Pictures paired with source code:
########################################
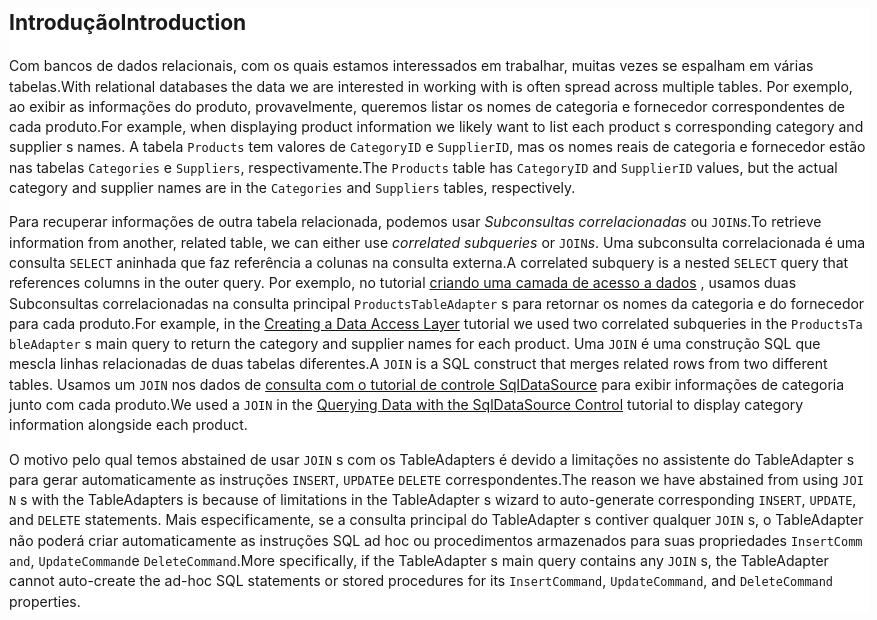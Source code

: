 ## <a name="introduction"></a><span data-ttu-id="a767a-110">Introdução</span><span class="sxs-lookup"><span data-stu-id="a767a-110">Introduction</span></span>

<span data-ttu-id="a767a-111">Com bancos de dados relacionais, com os quais estamos interessados em trabalhar, muitas vezes se espalham em várias tabelas.</span><span class="sxs-lookup"><span data-stu-id="a767a-111">With relational databases the data we are interested in working with is often spread across multiple tables.</span></span> <span data-ttu-id="a767a-112">Por exemplo, ao exibir as informações do produto, provavelmente, queremos listar os nomes de categoria e fornecedor correspondentes de cada produto.</span><span class="sxs-lookup"><span data-stu-id="a767a-112">For example, when displaying product information we likely want to list each product s corresponding category and supplier s names.</span></span> <span data-ttu-id="a767a-113">A tabela `Products` tem valores de `CategoryID` e `SupplierID`, mas os nomes reais de categoria e fornecedor estão nas tabelas `Categories` e `Suppliers`, respectivamente.</span><span class="sxs-lookup"><span data-stu-id="a767a-113">The `Products` table has `CategoryID` and `SupplierID` values, but the actual category and supplier names are in the `Categories` and `Suppliers` tables, respectively.</span></span>

<span data-ttu-id="a767a-114">Para recuperar informações de outra tabela relacionada, podemos usar *Subconsultas correlacionadas* ou `JOIN`*s*.</span><span class="sxs-lookup"><span data-stu-id="a767a-114">To retrieve information from another, related table, we can either use *correlated subqueries* or `JOIN`*s*.</span></span> <span data-ttu-id="a767a-115">Uma subconsulta correlacionada é uma consulta `SELECT` aninhada que faz referência a colunas na consulta externa.</span><span class="sxs-lookup"><span data-stu-id="a767a-115">A correlated subquery is a nested `SELECT` query that references columns in the outer query.</span></span> <span data-ttu-id="a767a-116">Por exemplo, no tutorial [criando uma camada de acesso a dados](../introduction/creating-a-data-access-layer-cs.md) , usamos duas Subconsultas correlacionadas na consulta principal `ProductsTableAdapter` s para retornar os nomes da categoria e do fornecedor para cada produto.</span><span class="sxs-lookup"><span data-stu-id="a767a-116">For example, in the [Creating a Data Access Layer](../introduction/creating-a-data-access-layer-cs.md) tutorial we used two correlated subqueries in the `ProductsTableAdapter` s main query to return the category and supplier names for each product.</span></span> <span data-ttu-id="a767a-117">Uma `JOIN` é uma construção SQL que mescla linhas relacionadas de duas tabelas diferentes.</span><span class="sxs-lookup"><span data-stu-id="a767a-117">A `JOIN` is a SQL construct that merges related rows from two different tables.</span></span> <span data-ttu-id="a767a-118">Usamos um `JOIN` nos dados de [consulta com o tutorial de controle SqlDataSource](../accessing-the-database-directly-from-an-aspnet-page/querying-data-with-the-sqldatasource-control-cs.md) para exibir informações de categoria junto com cada produto.</span><span class="sxs-lookup"><span data-stu-id="a767a-118">We used a `JOIN` in the [Querying Data with the SqlDataSource Control](../accessing-the-database-directly-from-an-aspnet-page/querying-data-with-the-sqldatasource-control-cs.md) tutorial to display category information alongside each product.</span></span>

<span data-ttu-id="a767a-119">O motivo pelo qual temos abstained de usar `JOIN` s com os TableAdapters é devido a limitações no assistente do TableAdapter s para gerar automaticamente as instruções `INSERT`, `UPDATE`e `DELETE` correspondentes.</span><span class="sxs-lookup"><span data-stu-id="a767a-119">The reason we have abstained from using `JOIN` s with the TableAdapters is because of limitations in the TableAdapter s wizard to auto-generate corresponding `INSERT`, `UPDATE`, and `DELETE` statements.</span></span> <span data-ttu-id="a767a-120">Mais especificamente, se a consulta principal do TableAdapter s contiver qualquer `JOIN` s, o TableAdapter não poderá criar automaticamente as instruções SQL ad hoc ou procedimentos armazenados para suas propriedades `InsertCommand`, `UpdateCommand`e `DeleteCommand`.</span><span class="sxs-lookup"><span data-stu-id="a767a-120">More specifically, if the TableAdapter s main query contains any `JOIN` s, the TableAdapter cannot auto-create the ad-hoc SQL statements or stored procedures for its `InsertCommand`, `UpdateCommand`, and `DeleteCommand` properties.</span></span>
########################################
Your task is to reproduce every record exactly while omitting the pictures.

_Answer to this exercise_:
Source code

: ## <a name="introduction"></a><span data-ttu-id="a767a-110">Introdução</span><span class="sxs-lookup"><span data-stu-id="a767a-110">Introduction</span></span>

<span data-ttu-id="a767a-111">Com bancos de dados relacionais, com os quais estamos interessados em trabalhar, muitas vezes se espalham em várias tabelas.</span><span class="sxs-lookup"><span data-stu-id="a767a-111">With relational databases the data we are interested in working with is often spread across multiple tables.</span></span> <span data-ttu-id="a767a-112">Por exemplo, ao exibir as informações do produto, provavelmente, queremos listar os nomes de categoria e fornecedor correspondentes de cada produto.</span><span class="sxs-lookup"><span data-stu-id="a767a-112">For example, when displaying product information we likely want to list each product s corresponding category and supplier s names.</span></span> <span data-ttu-id="a767a-113">A tabela `Products` tem valores de `CategoryID` e `SupplierID`, mas os nomes reais de categoria e fornecedor estão nas tabelas `Categories` e `Suppliers`, respectivamente.</span><span class="sxs-lookup"><span data-stu-id="a767a-113">The `Products` table has `CategoryID` and `SupplierID` values, but the actual category and supplier names are in the `Categories` and `Suppliers` tables, respectively.</span></span>

<span data-ttu-id="a767a-114">Para recuperar informações de outra tabela relacionada, podemos usar *Subconsultas correlacionadas* ou `JOIN`*s*.</span><span class="sxs-lookup"><span data-stu-id="a767a-114">To retrieve information from another, related table, we can either use *correlated subqueries* or `JOIN`*s*.</span></span> <span data-ttu-id="a767a-115">Uma subconsulta correlacionada é uma consulta `SELECT` aninhada que faz referência a colunas na consulta externa.</span><span class="sxs-lookup"><span data-stu-id="a767a-115">A correlated subquery is a nested `SELECT` query that references columns in the outer query.</span></span> <span data-ttu-id="a767a-116">Por exemplo, no tutorial [criando uma camada de acesso a dados](../introduction/creating-a-data-access-layer-cs.md) , usamos duas Subconsultas correlacionadas na consulta principal `ProductsTableAdapter` s para retornar os nomes da categoria e do fornecedor para cada produto.</span><span class="sxs-lookup"><span data-stu-id="a767a-116">For example, in the [Creating a Data Access Layer](../introduction/creating-a-data-access-layer-cs.md) tutorial we used two correlated subqueries in the `ProductsTableAdapter` s main query to return the category and supplier names for each product.</span></span> <span data-ttu-id="a767a-117">Uma `JOIN` é uma construção SQL que mescla linhas relacionadas de duas tabelas diferentes.</span><span class="sxs-lookup"><span data-stu-id="a767a-117">A `JOIN` is a SQL construct that merges related rows from two different tables.</span></span> <span data-ttu-id="a767a-118">Usamos um `JOIN` nos dados de [consulta com o tutorial de controle SqlDataSource](../accessing-the-database-directly-from-an-aspnet-page/querying-data-with-the-sqldatasource-control-cs.md) para exibir informações de categoria junto com cada produto.</span><span class="sxs-lookup"><span data-stu-id="a767a-118">We used a `JOIN` in the [Querying Data with the SqlDataSource Control](../accessing-the-database-directly-from-an-aspnet-page/querying-data-with-the-sqldatasource-control-cs.md) tutorial to display category information alongside each product.</span></span>

<span data-ttu-id="a767a-119">O motivo pelo qual temos abstained de usar `JOIN` s com os TableAdapters é devido a limitações no assistente do TableAdapter s para gerar automaticamente as instruções `INSERT`, `UPDATE`e `DELETE` correspondentes.</span><span class="sxs-lookup"><span data-stu-id="a767a-119">The reason we have abstained from using `JOIN` s with the TableAdapters is because of limitations in the TableAdapter s wizard to auto-generate corresponding `INSERT`, `UPDATE`, and `DELETE` statements.</span></span> <span data-ttu-id="a767a-120">Mais especificamente, se a consulta principal do TableAdapter s contiver qualquer `JOIN` s, o TableAdapter não poderá criar automaticamente as instruções SQL ad hoc ou procedimentos armazenados para suas propriedades `InsertCommand`, `UpdateCommand`e `DeleteCommand`.</span><span class="sxs-lookup"><span data-stu-id="a767a-120">More specifically, if the TableAdapter s main query contains any `JOIN` s, the TableAdapter cannot auto-create the ad-hoc SQL statements or stored procedures for its `InsertCommand`, `UpdateCommand`, and `DeleteCommand` properties.</span></span>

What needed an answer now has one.